» **What to do**: Scan the lines below; pull out those with "Network".

[Collected data]
---*---
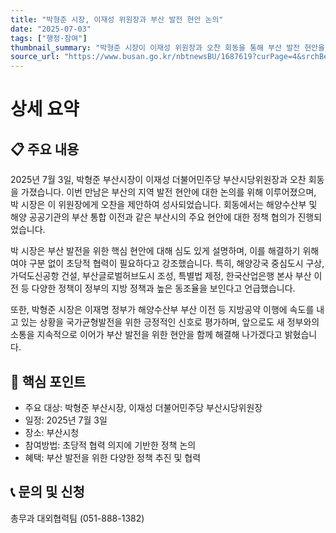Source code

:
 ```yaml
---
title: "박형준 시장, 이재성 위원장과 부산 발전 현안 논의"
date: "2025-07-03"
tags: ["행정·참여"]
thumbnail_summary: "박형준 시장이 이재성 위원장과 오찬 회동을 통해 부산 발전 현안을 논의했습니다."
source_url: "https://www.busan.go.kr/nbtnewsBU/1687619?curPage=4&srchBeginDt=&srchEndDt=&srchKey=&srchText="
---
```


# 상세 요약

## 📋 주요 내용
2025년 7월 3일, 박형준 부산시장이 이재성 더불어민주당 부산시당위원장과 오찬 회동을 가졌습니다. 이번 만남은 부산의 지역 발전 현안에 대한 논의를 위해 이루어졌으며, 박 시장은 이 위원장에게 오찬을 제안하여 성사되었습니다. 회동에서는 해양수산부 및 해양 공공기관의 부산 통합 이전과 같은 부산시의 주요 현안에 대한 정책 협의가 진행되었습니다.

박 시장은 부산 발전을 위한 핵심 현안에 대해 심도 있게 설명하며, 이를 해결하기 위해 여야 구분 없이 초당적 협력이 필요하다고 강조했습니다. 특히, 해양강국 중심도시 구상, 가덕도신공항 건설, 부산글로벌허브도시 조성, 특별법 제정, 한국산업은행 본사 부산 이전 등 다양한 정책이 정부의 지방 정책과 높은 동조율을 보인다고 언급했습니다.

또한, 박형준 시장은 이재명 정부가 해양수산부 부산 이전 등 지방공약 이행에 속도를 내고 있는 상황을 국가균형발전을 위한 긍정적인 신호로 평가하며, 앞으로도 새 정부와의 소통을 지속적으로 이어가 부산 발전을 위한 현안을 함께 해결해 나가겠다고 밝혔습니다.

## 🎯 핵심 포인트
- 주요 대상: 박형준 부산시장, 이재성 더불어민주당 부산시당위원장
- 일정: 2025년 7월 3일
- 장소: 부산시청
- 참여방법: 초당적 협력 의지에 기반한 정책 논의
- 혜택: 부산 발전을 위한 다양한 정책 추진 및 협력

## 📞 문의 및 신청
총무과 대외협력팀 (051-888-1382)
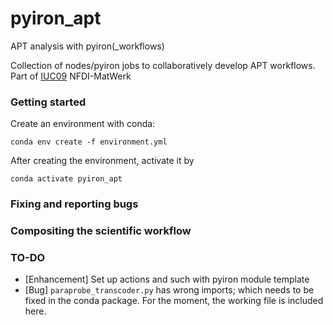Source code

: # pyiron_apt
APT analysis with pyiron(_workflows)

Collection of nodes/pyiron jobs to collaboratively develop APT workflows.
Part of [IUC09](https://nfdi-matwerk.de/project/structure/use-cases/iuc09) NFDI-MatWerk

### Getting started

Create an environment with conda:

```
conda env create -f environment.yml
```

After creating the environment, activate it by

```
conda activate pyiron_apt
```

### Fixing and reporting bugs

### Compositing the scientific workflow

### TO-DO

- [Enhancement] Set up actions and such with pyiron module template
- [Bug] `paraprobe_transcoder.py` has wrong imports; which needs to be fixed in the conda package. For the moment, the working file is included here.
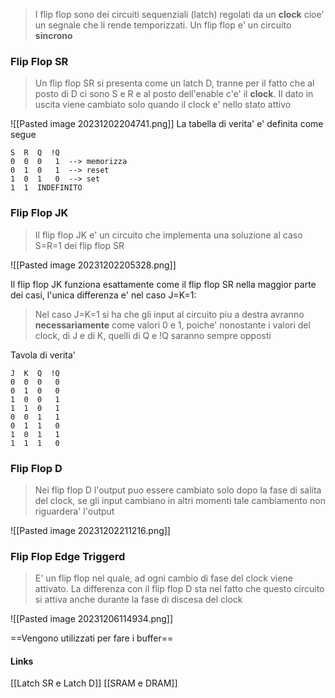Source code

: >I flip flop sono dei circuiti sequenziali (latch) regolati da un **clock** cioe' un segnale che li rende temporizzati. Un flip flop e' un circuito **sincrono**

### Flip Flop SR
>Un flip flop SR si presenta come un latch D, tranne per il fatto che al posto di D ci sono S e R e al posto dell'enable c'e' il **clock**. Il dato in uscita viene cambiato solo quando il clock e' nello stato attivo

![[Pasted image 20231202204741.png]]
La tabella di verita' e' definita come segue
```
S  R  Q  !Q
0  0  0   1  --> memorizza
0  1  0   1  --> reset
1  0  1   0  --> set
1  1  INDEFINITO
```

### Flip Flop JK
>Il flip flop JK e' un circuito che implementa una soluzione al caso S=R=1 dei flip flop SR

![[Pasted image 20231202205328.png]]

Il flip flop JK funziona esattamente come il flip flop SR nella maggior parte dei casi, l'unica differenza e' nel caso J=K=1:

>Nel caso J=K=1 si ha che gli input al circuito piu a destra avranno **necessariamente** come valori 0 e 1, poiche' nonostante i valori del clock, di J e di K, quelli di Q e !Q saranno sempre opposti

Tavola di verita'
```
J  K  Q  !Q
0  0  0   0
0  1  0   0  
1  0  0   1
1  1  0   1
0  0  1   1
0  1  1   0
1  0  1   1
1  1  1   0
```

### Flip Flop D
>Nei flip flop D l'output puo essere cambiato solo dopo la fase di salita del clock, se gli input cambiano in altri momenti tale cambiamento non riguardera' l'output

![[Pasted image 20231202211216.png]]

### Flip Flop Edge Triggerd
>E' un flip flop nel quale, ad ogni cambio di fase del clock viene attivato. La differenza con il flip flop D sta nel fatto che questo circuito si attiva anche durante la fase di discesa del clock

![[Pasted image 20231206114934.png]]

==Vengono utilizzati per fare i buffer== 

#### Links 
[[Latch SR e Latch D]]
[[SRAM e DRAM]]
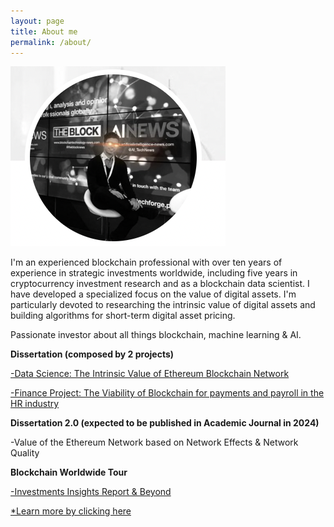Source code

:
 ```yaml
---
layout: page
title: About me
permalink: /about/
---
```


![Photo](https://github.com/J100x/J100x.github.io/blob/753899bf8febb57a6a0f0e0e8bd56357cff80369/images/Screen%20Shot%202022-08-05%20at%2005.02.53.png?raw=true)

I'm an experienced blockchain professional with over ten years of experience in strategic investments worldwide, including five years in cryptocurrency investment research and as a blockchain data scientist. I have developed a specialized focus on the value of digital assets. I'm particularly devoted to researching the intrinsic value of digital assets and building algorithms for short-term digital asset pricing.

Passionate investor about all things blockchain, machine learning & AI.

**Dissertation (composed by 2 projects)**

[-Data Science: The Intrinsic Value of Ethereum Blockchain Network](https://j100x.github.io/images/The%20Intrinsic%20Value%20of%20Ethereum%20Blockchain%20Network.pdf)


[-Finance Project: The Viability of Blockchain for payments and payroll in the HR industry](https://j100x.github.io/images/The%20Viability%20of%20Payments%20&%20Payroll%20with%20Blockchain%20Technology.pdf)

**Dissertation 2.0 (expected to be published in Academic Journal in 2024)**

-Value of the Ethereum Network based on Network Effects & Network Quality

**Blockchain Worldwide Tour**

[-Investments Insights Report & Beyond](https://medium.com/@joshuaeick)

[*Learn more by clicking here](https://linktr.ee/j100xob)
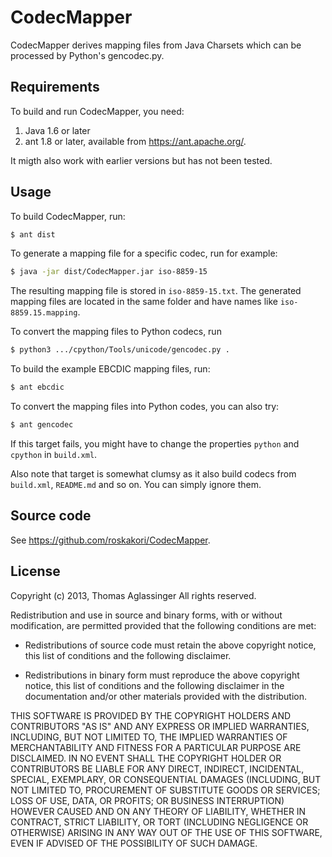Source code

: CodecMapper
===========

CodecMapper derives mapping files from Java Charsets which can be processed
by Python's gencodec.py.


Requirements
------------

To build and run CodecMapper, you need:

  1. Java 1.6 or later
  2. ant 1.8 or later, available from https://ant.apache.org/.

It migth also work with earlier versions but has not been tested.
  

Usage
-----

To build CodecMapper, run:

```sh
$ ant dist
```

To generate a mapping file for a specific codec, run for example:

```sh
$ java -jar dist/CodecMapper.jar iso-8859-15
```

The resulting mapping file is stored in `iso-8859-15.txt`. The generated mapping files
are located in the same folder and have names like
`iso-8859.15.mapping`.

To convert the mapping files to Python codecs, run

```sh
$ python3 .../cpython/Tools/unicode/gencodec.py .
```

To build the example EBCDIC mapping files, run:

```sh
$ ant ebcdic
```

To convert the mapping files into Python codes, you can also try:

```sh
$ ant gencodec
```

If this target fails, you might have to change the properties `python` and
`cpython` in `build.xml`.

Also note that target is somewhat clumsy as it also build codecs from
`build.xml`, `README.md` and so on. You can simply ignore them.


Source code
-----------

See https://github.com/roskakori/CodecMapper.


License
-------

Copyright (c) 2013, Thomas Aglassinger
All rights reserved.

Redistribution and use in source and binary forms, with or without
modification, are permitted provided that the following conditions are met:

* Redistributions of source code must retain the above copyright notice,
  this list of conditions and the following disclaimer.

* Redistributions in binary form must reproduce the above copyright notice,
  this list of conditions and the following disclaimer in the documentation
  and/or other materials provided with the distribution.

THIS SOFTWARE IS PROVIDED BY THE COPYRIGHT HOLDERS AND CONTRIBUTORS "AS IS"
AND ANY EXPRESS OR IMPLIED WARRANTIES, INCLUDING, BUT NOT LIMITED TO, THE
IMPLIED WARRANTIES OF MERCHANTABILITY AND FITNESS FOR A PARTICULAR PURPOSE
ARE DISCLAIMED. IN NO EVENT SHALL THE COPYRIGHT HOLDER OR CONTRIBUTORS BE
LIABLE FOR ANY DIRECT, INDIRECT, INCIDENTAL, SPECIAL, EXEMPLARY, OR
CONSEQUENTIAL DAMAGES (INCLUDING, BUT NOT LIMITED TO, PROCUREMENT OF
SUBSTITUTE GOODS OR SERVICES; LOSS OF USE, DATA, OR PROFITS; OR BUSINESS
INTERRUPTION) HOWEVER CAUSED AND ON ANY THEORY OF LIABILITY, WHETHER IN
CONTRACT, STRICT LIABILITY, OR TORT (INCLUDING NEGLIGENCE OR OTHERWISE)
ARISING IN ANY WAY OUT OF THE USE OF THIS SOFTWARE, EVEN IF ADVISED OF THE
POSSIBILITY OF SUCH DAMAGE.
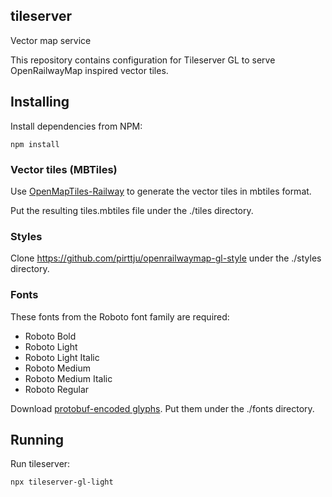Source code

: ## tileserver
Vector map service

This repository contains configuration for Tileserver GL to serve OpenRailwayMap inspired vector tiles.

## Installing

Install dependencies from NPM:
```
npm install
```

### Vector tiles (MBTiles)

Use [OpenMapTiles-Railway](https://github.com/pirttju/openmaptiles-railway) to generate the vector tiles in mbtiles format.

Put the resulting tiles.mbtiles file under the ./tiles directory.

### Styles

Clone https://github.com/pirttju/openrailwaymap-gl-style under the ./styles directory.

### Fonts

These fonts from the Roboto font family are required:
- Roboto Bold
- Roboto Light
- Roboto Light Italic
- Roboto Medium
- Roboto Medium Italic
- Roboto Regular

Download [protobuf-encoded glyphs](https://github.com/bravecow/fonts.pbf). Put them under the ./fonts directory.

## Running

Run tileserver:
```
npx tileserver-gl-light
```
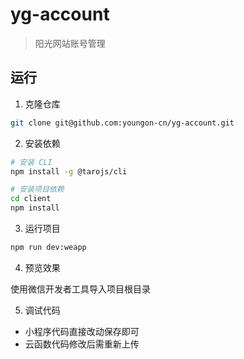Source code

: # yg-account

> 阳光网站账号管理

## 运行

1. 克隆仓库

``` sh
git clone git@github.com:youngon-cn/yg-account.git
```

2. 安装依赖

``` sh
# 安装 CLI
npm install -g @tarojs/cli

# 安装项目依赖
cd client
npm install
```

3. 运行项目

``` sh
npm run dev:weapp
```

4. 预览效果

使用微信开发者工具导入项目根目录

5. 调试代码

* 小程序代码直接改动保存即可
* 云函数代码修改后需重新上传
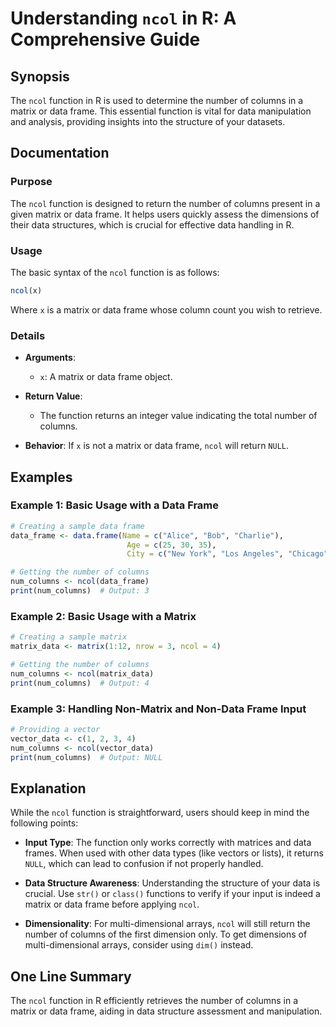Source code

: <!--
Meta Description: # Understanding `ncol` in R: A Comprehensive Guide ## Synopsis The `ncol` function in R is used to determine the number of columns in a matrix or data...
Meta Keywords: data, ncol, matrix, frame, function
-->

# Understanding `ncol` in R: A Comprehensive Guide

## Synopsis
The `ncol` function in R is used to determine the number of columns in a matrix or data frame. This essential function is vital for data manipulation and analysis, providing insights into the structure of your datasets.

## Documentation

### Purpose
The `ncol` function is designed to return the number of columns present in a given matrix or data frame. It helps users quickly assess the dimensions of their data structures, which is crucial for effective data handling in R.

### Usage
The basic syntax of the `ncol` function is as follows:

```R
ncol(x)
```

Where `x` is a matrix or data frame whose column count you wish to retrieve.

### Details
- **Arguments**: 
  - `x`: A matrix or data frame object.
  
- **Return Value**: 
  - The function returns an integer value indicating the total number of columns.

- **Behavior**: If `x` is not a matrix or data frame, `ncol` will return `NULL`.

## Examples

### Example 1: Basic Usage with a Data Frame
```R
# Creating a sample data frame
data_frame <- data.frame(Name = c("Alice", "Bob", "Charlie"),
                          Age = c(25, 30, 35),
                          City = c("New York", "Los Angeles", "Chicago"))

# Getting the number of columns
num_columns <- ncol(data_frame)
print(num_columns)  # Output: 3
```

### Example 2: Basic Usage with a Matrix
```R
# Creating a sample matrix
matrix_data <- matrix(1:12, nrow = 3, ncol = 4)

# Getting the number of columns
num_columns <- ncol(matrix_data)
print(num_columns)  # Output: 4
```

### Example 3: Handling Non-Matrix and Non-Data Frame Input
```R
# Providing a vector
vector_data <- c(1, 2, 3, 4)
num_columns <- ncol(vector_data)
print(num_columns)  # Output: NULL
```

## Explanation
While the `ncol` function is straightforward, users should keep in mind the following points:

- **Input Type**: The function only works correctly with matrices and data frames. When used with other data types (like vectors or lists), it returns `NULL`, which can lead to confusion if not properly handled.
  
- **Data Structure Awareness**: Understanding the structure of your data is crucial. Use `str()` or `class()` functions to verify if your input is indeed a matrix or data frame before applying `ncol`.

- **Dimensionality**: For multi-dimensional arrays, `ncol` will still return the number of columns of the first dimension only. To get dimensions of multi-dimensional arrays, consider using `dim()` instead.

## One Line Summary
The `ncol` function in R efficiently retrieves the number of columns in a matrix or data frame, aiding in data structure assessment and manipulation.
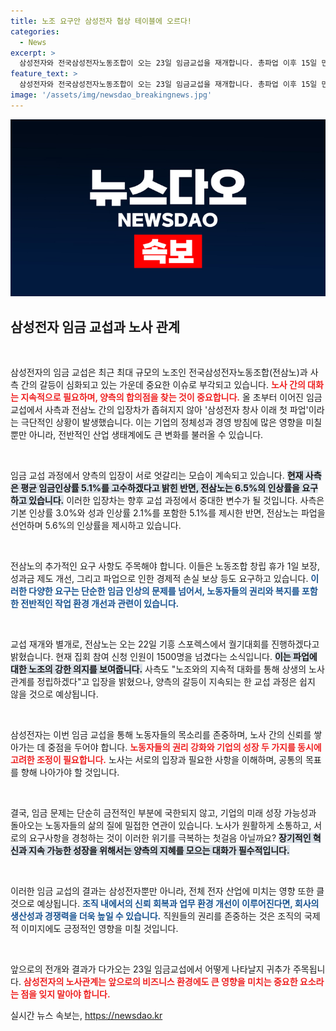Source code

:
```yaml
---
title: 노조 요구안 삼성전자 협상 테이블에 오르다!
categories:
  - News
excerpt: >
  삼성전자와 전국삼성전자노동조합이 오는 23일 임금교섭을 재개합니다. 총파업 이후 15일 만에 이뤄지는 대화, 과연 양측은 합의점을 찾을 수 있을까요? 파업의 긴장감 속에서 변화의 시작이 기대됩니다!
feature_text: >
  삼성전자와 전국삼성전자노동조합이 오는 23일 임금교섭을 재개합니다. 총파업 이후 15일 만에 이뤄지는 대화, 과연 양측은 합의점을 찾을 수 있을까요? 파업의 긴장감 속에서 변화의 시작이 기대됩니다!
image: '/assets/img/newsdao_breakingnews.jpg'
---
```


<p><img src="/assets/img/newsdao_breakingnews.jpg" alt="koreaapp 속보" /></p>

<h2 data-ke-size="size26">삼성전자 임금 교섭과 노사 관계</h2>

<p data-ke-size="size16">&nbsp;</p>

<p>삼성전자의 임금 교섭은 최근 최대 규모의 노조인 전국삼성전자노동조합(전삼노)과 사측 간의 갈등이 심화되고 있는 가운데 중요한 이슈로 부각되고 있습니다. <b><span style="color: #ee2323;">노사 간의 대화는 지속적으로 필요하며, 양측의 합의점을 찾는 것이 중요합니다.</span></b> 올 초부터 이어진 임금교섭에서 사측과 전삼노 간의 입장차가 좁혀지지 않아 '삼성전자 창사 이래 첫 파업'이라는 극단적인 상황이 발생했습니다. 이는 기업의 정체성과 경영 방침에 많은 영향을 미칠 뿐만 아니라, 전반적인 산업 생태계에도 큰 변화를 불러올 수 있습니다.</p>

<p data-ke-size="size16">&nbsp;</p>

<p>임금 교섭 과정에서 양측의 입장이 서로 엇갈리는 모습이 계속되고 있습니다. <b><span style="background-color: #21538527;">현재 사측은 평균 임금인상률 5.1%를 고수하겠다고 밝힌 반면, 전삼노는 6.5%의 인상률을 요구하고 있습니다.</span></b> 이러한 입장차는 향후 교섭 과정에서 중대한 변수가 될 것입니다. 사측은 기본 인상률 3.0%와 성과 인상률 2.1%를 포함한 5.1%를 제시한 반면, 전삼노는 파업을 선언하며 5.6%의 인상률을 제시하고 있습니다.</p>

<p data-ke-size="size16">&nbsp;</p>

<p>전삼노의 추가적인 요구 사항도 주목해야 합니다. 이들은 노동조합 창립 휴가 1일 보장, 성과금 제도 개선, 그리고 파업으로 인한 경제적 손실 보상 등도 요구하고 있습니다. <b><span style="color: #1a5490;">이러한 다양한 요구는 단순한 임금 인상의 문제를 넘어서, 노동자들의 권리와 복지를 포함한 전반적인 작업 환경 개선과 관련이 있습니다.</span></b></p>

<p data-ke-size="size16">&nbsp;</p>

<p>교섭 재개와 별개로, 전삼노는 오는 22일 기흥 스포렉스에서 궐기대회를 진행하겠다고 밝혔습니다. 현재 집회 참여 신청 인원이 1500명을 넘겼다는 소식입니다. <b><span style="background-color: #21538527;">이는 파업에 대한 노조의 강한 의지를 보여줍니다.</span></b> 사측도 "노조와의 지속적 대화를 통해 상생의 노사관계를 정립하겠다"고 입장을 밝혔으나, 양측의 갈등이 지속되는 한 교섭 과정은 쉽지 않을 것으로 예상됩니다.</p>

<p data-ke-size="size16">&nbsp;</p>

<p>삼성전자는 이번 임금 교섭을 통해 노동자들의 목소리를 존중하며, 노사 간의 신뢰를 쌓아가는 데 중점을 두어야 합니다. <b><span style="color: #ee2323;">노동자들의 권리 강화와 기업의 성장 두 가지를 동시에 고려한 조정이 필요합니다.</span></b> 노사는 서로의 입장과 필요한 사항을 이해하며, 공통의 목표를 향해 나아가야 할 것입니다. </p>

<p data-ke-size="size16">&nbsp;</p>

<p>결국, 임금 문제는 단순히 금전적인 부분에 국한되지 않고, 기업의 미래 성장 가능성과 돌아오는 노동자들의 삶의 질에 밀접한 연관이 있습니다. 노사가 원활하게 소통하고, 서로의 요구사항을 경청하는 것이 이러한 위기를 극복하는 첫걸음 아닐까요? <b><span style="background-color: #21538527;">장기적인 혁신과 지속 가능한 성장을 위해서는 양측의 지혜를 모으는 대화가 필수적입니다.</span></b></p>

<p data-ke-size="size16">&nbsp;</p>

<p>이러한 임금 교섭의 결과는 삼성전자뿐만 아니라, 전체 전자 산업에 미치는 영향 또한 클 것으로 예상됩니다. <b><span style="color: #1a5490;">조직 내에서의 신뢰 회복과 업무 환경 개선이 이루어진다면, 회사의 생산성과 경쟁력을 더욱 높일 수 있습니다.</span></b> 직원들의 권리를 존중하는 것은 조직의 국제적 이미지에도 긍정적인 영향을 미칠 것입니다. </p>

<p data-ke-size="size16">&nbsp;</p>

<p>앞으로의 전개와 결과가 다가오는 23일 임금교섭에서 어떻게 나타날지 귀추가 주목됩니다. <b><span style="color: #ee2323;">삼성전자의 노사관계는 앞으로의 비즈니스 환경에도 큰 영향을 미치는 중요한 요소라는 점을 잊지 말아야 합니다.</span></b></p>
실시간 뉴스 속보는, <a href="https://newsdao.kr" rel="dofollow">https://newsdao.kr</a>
---*---
» **Written response**:
[-Data Science: The Intrinsic Value of Ethereum Blockchain Network](https://j100x.github.io/images/The%20Intrinsic%20Value%20of%20Ethereum%20Blockchain%20Network.pdf)
-Value of the Ethereum Network based on Network Effects & Network Quality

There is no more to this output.